How we provide the convenience of pagination in a digital world is a problem that needs a better solution some day, but abusing attributes that we know are just going to lead to non-implementation is not the way forward. It's not a problem we're likely to solve on WP's timeline.
I agree with @danielweck 's concerns
To put it differently: once the notion of "print source" is clarified to encompass any type of publication that intrinsically provides / contains a "list of pages" (thus the "pagelist" keyword / semantic role proposed here), such as "printed physical publications", "digital fixed-layout publications", and otherwise "reflowable publication with some sort of virtual pagination markers" (which I believe was the primary motivator for the additional prose), then we can remove the additional prose.
@mattgarrish I like the term "static" because I interpret its opposite meaning ("dynamic") as "pagination at rendering time, not baked into the content at authoring time". I am not sure everybody would use the same interpretation though.
I like the formulation in https://github.com/w3c/wpub/pull/339#issuecomment-428289554. I see only one caveat, though: this formulation makes it feasible to define several panelist-s, doesn’t it?
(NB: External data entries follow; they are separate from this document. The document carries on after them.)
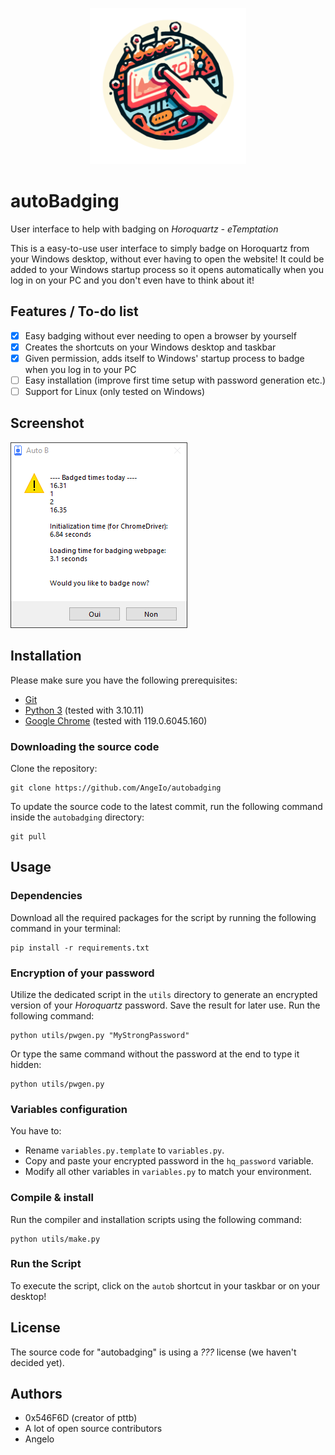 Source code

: <p align="center">
  <img width="250" alt="autobadging logo" src="assets/logo.png">
</p>

# autoBadging

User interface to help with badging on *Horoquartz - eTemptation*

This is a easy-to-use user interface to simply badge on Horoquartz from your Windows desktop, without ever having to open the website! It could be added to your Windows startup process so it opens automatically when you log in on your PC and you don't even have to think about it!

## Features / To-do list
- [x] Easy badging without ever needing to open a browser by yourself
- [x] Creates the shortcuts on your Windows desktop and taskbar
- [x] Given permission, adds itself to Windows' startup process to badge when you log in to your PC
- [ ] Easy installation (improve first time setup with password generation etc.)
- [ ] Support for Linux (only tested on Windows)

## Screenshot

<img src="assets/screenshot.png">

## Installation

Please make sure you have the following prerequisites:

- [Git](https://git-scm.com/downloads)
- [Python 3](https://www.python.org/downloads/) (tested with 3.10.11)
- [Google Chrome](https://www.google.com/chrome/) (tested with 119.0.6045.160)

### Downloading the source code

Clone the repository:

```shell
git clone https://github.com/AngeIo/autobadging
```

To update the source code to the latest commit, run the following command inside the `autobadging` directory:

```shell
git pull
```

## Usage

### Dependencies
Download all the required packages for the script by running the following command in your terminal:

```shell
pip install -r requirements.txt
```

### Encryption of your password
Utilize the dedicated script in the `utils` directory to generate an encrypted version of your *Horoquartz* password. Save the result for later use. Run the following command:

```shell
python utils/pwgen.py "MyStrongPassword"
```

Or type the same command without the password at the end to type it hidden:

```shell
python utils/pwgen.py
```

### Variables configuration
You have to:

- Rename `variables.py.template` to `variables.py`.
- Copy and paste your encrypted password in the `hq_password` variable.
- Modify all other variables in `variables.py` to match your environment.

### Compile & install
Run the compiler and installation scripts using the following command:

```shell
python utils/make.py
```

### Run the Script
To execute the script, click on the `autob` shortcut in your taskbar or on your desktop!

## License
The source code for "autobadging" is using a *???* license (we haven't decided yet).

## Authors
* 0x546F6D (creator of pttb)
* A lot of open source contributors
* Angelo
I do not think this is a problem per se, but, if this is indeed the case:
PublicationLink
structure adding the name
field categorizing/describing what that particular panelist is used for (do we need some predefined terms to be put there?)we may suggest the usage of the
PublicationLink
structure adding thename
field categorizing/describing what that particular panelist is used for
Technically, there's no reason why you couldn't have more than one page list, but realistically coordinating the locations is usually only accomplished against one source (or using one "distance" method if there isn't a paginated source/equivalent).
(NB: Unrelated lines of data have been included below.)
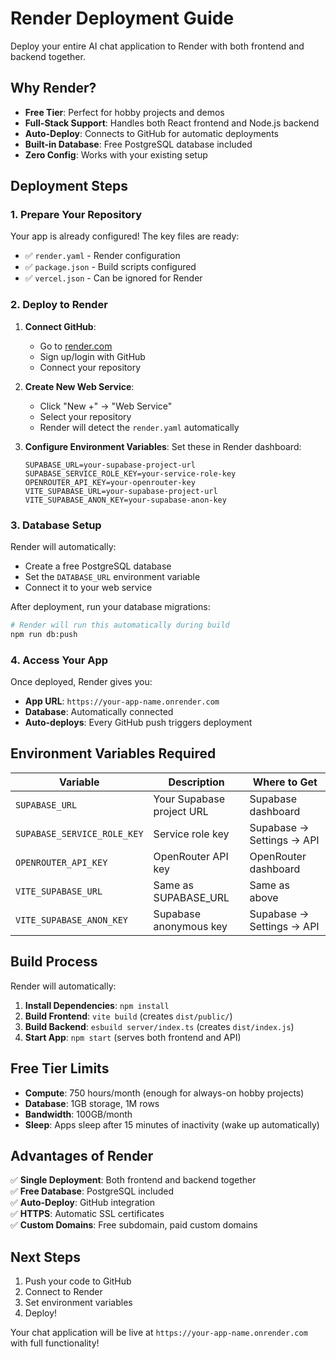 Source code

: # Render Deployment Guide

Deploy your entire AI chat application to Render with both frontend and backend together.

## Why Render?

- **Free Tier**: Perfect for hobby projects and demos
- **Full-Stack Support**: Handles both React frontend and Node.js backend
- **Auto-Deploy**: Connects to GitHub for automatic deployments
- **Built-in Database**: Free PostgreSQL database included
- **Zero Config**: Works with your existing setup

## Deployment Steps

### 1. Prepare Your Repository

Your app is already configured! The key files are ready:
- ✅ `render.yaml` - Render configuration
- ✅ `package.json` - Build scripts configured
- ✅ `vercel.json` - Can be ignored for Render

### 2. Deploy to Render

1. **Connect GitHub**:
   - Go to [render.com](https://render.com)
   - Sign up/login with GitHub
   - Connect your repository

2. **Create New Web Service**:
   - Click "New +" → "Web Service"
   - Select your repository
   - Render will detect the `render.yaml` automatically

3. **Configure Environment Variables**:
   Set these in Render dashboard:
   ```
   SUPABASE_URL=your-supabase-project-url
   SUPABASE_SERVICE_ROLE_KEY=your-service-role-key
   OPENROUTER_API_KEY=your-openrouter-key
   VITE_SUPABASE_URL=your-supabase-project-url
   VITE_SUPABASE_ANON_KEY=your-supabase-anon-key
   ```

### 3. Database Setup

Render will automatically:
- Create a free PostgreSQL database
- Set the `DATABASE_URL` environment variable
- Connect it to your web service

After deployment, run your database migrations:
```bash
# Render will run this automatically during build
npm run db:push
```

### 4. Access Your App

Once deployed, Render gives you:
- **App URL**: `https://your-app-name.onrender.com`
- **Database**: Automatically connected
- **Auto-deploys**: Every GitHub push triggers deployment

## Environment Variables Required

| Variable | Description | Where to Get |
|----------|-------------|--------------|
| `SUPABASE_URL` | Your Supabase project URL | Supabase dashboard |
| `SUPABASE_SERVICE_ROLE_KEY` | Service role key | Supabase → Settings → API |
| `OPENROUTER_API_KEY` | OpenRouter API key | OpenRouter dashboard |
| `VITE_SUPABASE_URL` | Same as SUPABASE_URL | Same as above |
| `VITE_SUPABASE_ANON_KEY` | Supabase anonymous key | Supabase → Settings → API |

## Build Process

Render will automatically:

1. **Install Dependencies**: `npm install`
2. **Build Frontend**: `vite build` (creates `dist/public/`)
3. **Build Backend**: `esbuild server/index.ts` (creates `dist/index.js`)
4. **Start App**: `npm start` (serves both frontend and API)

## Free Tier Limits

- **Compute**: 750 hours/month (enough for always-on hobby projects)
- **Database**: 1GB storage, 1M rows
- **Bandwidth**: 100GB/month
- **Sleep**: Apps sleep after 15 minutes of inactivity (wake up automatically)

## Advantages of Render

✅ **Single Deployment**: Both frontend and backend together  
✅ **Free Database**: PostgreSQL included  
✅ **Auto-Deploy**: GitHub integration  
✅ **HTTPS**: Automatic SSL certificates  
✅ **Custom Domains**: Free subdomain, paid custom domains  

## Next Steps

1. Push your code to GitHub
2. Connect to Render
3. Set environment variables
4. Deploy!

Your chat application will be live at `https://your-app-name.onrender.com` with full functionality!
I'd be fine with allowing more than one and using the name
field as you suggest, but I don't have a strong opinion on it.
With regards to the name, I can't think of a better alternative. We have page lists in EPUB and DPUB-ARIA, so there's consistency in comprehension if we don't alter the name. The concept of getting to a "page", even if the user doesn't fully understand the pagination method, is also broadly understood.
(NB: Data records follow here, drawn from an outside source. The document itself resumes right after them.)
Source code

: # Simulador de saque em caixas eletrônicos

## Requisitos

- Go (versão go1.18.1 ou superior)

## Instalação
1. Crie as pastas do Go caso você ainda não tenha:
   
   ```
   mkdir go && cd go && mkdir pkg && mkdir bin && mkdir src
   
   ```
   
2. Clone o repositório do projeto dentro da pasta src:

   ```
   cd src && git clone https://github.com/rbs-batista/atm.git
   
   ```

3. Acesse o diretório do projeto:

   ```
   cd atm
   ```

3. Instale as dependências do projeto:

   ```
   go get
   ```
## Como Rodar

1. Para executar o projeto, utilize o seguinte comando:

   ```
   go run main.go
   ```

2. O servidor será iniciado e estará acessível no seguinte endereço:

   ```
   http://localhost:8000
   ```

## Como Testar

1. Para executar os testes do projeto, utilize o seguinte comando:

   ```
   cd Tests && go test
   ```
The first part of Matt's proposal is clear:
The pagelist is a list of links that provides navigation to static page demarcation points within the content. These locations allow users, for example, to coordinate access into the content.
The second part, using "might", is too generic, its blurs the notion: it's a page list
after all, not a random list of pointers. I would rephrase/simplify it as:
The exact nature of these locations is left to content creators to define. They usually correspond to pages of a print document which is the source of the digital publication, but might be a purely digital creation added for the sake of easing navigation.
Plus, what is missing is the exact meaning of the page break in the content, vs start/end of the printed page. The Daisy page on page lists adds it in a Q&A section (=start).
Last, the representation of the page number in the content should IMO be specified also: EPUB is underspecified, which is an issue for UAs, and the Daisy page also gives details on best practices.
@llemeurfr
I think we should focus on mechanism in specs here, and leave the details of start or end of page to best practices. there are many types of publications which would be having different implementations of page numbers. Some may be numeric, some may be alphabetic and some may have labels. Some print equivalent may have page numbers marked at top of page, some may have it at bottom. DAISY 2 specs were precise about it, so production centers had to implement work arounds to match print equivalent.
Last, the representation of the page number in the content should IMO be specified also
Ideally, yes, but practically this can't be enforced without unwanted side-effects. You can have a page list for an audio book, for example, which would only reference into audio offsets. The page list itself is only dependent on having some location to link to.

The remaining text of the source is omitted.